Next Generation Hardware Speculation with a Technical Spin [2018]

Status
Not open for further replies.
Like having a super mega store with a doggy door as its sole entrance and exit.
y29m7.jpg
 
I think the Xbox One X with it's cpu customizations seem likely for any future consoles, as in a much tighter symbiosis between the many cores of the GPU and the few faster cores of the CPU.
 
Personally, I do not believe next gen consoles will use Jaguar CPU architecture again. I also think the idea of moving over to ARM is absolutely not happening.

95% chance it'll be Zen 2 /2+ family, that's what Sony & Microsoft are both going to use.
 
I'm going to guess 4 zen 2/3(?) cores, 8 threads with the rest of the silicon being used for graphics/compute cores.
 
SMT doesnt fit well in Consoles where code is optimized to make run cores as much is possible and not occupy memory band with inappropriate calls... Better more (not SMT) cores... IMHO balance is the key... ONE X is really great in term of balance...
 
SMT doesnt fit well in Consoles where code is optimized to make run cores as much is possible and not occupy memory band with inappropriate calls... Better more (not SMT) cores... IMHO balance is the key... ONE X is really great in term of balance...
I already pointed out that doesn't happen. Maybe 5% of devs (actually far less) will manage their code that low level. The realities of economics means you can't hand-hold a million lines of code as you would a SNES game, keep track of every transaction, and balance your code to not stall. I'd argue HPC is the place you'd see a removal of SMT if it made sense.

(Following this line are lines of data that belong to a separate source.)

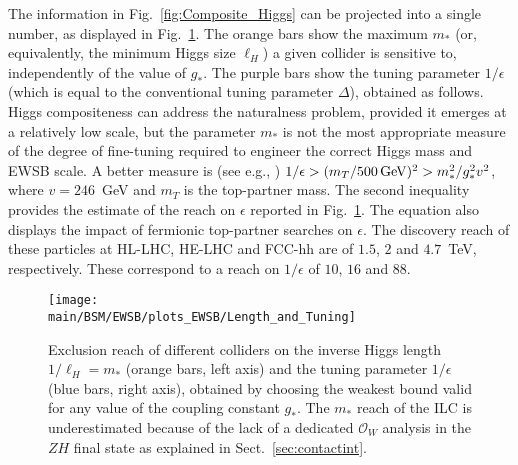 \documentclass[../report.tex]{subfiles}
\providecommand{\main}{..}
\begin{document}
The information in Fig.~\ref{fig:Composite_Higgs} can be projected into a single number, as displayed in Fig.~\ref{fig:Composite_Higgs_Summary}. The orange bars show the maximum $m_*$ (or, equivalently, the minimum Higgs size $\ell_H$) a given collider is sensitive to, independently of the value of $g_*$. The purple bars show the tuning parameter $1/\epsilon$ (which is equal to the conventional tuning parameter $\Delta$), obtained as follows. Higgs compositeness can address the naturalness problem, provided it emerges at a relatively low scale, but the parameter $m_*$ is not the most appropriate measure of the degree of fine-tuning required to engineer the correct Higgs mass and EWSB scale. A better measure is (see e.g., \cite{Matsedonskyi:2015dns}) $1/\epsilon>(m_T/500\,{\rm{GeV}})^2>m_*^2/g_*^2v^2$,
where $v=246$~GeV and $m_T$ is the top-partner mass. The second inequality provides the estimate of the reach on $\epsilon$ reported in Fig.~\ref{fig:Composite_Higgs_Summary}. The equation also displays the impact of fermionic top-partner searches on $\epsilon$. The discovery reach of these particles at HL-LHC, HE-LHC and FCC-hh are of $1.5$, $2$ and $4.7$~TeV, respectively. These correspond to a reach on $1/\epsilon$ of $10$, $16$ and $88$.

\begin{figure}[t]
    \centering
    \texttt{[image: \\main/BSM/EWSB/plots\_EWSB/Length\_and\_Tuning]}
    \caption{Exclusion reach of different colliders on the inverse Higgs length $1/\ell_H =m_*$ (orange bars, left axis) and the tuning parameter $1/\epsilon$ (blue bars, right axis), obtained by choosing the weakest bound valid for any value of the coupling constant $g_*$. The $m_*$ reach of the ILC is underestimated because of the lack of a dedicated $\mathcal{O}_{W}$ analysis in the $ZH$ final state as explained in Sect.~\ref{sec:contactint}.}
    \label{fig:Composite_Higgs_Summary}
\end{figure}
\end{document}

HPC computing can be manually tweaked per line as you're running a single workload by-and-large, and the costs and savings are significant. If you could get 10% savings by removing SMT and writing unstallable code, it'd be worth it. However, you can't. It's hard enough writing multithreaded code that works efficiently; let alone can run with optimal usage of every CPU core.
 
Personally, I do not believe next gen consoles will use Jaguar CPU architecture again. I also think the idea of moving over to ARM is absolutely not happening.

95% chance it'll be Zen 2 /2+ family, that's what Sony & Microsoft are both going to use.

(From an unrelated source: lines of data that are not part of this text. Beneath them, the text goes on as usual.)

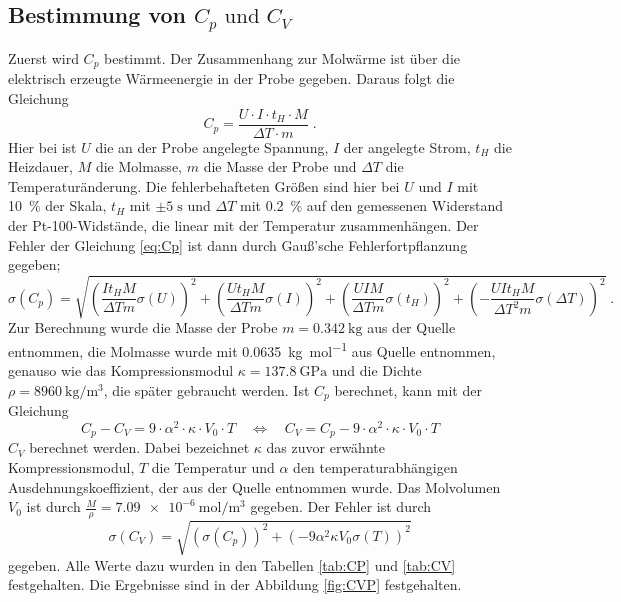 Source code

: \subsection{Bestimmung von \texorpdfstring{$C_p \text{ und } C_V$}{math}}
Zuerst wird $C_p$ bestimmt. Der Zusammenhang zur Molwärme ist über die elektrisch erzeugte 
Wärmeenergie in der Probe gegeben. Daraus folgt die Gleichung
\begin{equation}
C_p = \frac{U\cdot I \cdot t_H \cdot M}{\Delta T \cdot m} \; .
\label{eq:Cp}
\end{equation} 
Hier bei ist $U$ die an der Probe angelegte Spannung, $I$ der angelegte Strom, $t_H$ die Heizdauer, 
$M$ die Molmasse, $m$ die Masse der Probe und $\Delta T$ die Temperaturänderung. 
Die fehlerbehafteten Größen sind hier bei $U$ und $I$ mit \SI{10}{\percent} der Skala,
$t_H$ mit $\pm 5\;\si{\second}$ und $\Delta T$ mit \SI{0.2}{\percent} auf den gemessenen Widerstand 
der Pt-100-Widstände, die linear mit der Temperatur zusammenhängen. Der Fehler der 
Gleichung \eqref{eq:Cp} ist dann durch Gauß'sche Fehlerfortpflanzung gegeben;
\begin{equation}
\sigma(C_{p} )= \sqrt{\left(\frac{I t_H  M }{\Delta T  m} \sigma(U) \right)^2 + 
\left(\frac{U t_H  M}{\Delta T  m} \sigma(I) \right)^2 + 
\left(\frac{U  I  M}{\Delta T  m}\sigma(t_H) \right)^2 + 
\left(-\frac{U  I  t_H  M }{ \Delta T^2  m } \sigma(\Delta T) \right)^2 } \; .
\end{equation}
Zur Berechnung wurde die Masse der Probe $m = \SI{0.342}{\kilo\gram}$ aus der Quelle 
\cite{Anleitung} entnommen, die Molmasse wurde mit \SI{0.0635}{\kilo\gram\per\mol} aus Quelle 
\cite{Kupfer} entnommen, genauso wie das Kompressionsmodul $\kappa = \SI{137,8}{\giga\pascal}$ und 
die Dichte $\rho = \SI{8960}{\kilo\gram\per\cubic\meter}$, die später gebraucht werden. Ist $C_p$ 
berechnet, kann mit der Gleichung
\begin{equation}
C_p - C_V = 9\cdot \alpha^2 \cdot  \kappa \cdot V_0 \cdot T 
\quad \iff \quad 
C_V = C_p - 9\cdot \alpha^2 \cdot \kappa \cdot V_0 \cdot T  
\label{eq:Cv}
\end{equation}
$C_V$ berechnet werden.  Dabei bezeichnet $\kappa$ das zuvor erwähnte Kompressionsmodul, $T$ die 
Temperatur und $\alpha$ den temperaturabhängigen Ausdehnungskoeffizient, 
der aus der Quelle \cite{Anleitung} entnommen 
wurde. Das Molvolumen $V_0$ ist durch $\frac{M}{\rho} = \SI{7.09e-6}{\mol\per\cubic\meter}$ 
gegeben. Der Fehler ist durch 
\begin{equation}
\sigma(C_V) = \sqrt{\left(\sigma(C_p) \right)^2 + \left( -9\alpha^2 \kappa V_0 \sigma(T)\right)^2}
\end{equation} 
gegeben. Alle Werte dazu wurden in den Tabellen \ref{tab:CP} und \ref{tab:CV} festgehalten. 
Die Ergebnisse sind in der Abbildung \ref{fig:CVP} festgehalten.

I expect a Zen based arch with a very Jaguar like acceptance from the tech forum crowd. LOL.
 
I already pointed out that doesn't happen. Maybe 5% of devs (actually far less) will manage their code that low level. The realities of economics means you can't hand-hold a million lines of code as you would a SNES game, keep track of every transaction, and balance your code to not stall. I'd argue HPC is the place you'd see a removal of SMT if it made sense. HPC computing can be manually tweaked per line as you're running a single workload by-and-large, and the costs and savings are significant. If you could get 10% savings by removing SMT and writing unstallable code, it'd be worth it. However, you can't. It's hard enough writing multithreaded code that works efficiently; let alone can run with optimal usage of every CPU core.
OK. But what about those old engines that rely on single core performance ?

For instance for the same clock and same number of cores, with an unoptimized port, which would be best for Broforce ? CPU cores with or without SMT ?
 
There have been examples of CPUs in the past that dropped some of the external address bits, as they weren't intended for systems that needed full addressing.

This shook loose an Amiga memory. The 68EC020 was one of these. It had 24-bit external addressing instead of the 32-bit addressing in the standard 68020.

Not really relevant to the discussion. I was just amazed that I had instant retrieval of that fact after all of this time not thinking about it.

OK. But what about those old engines that rely on single core performance ?

For instance for the same clock and same number of cores, with an unoptimized port, which would be best for Broforce ? CPU cores with or without SMT ?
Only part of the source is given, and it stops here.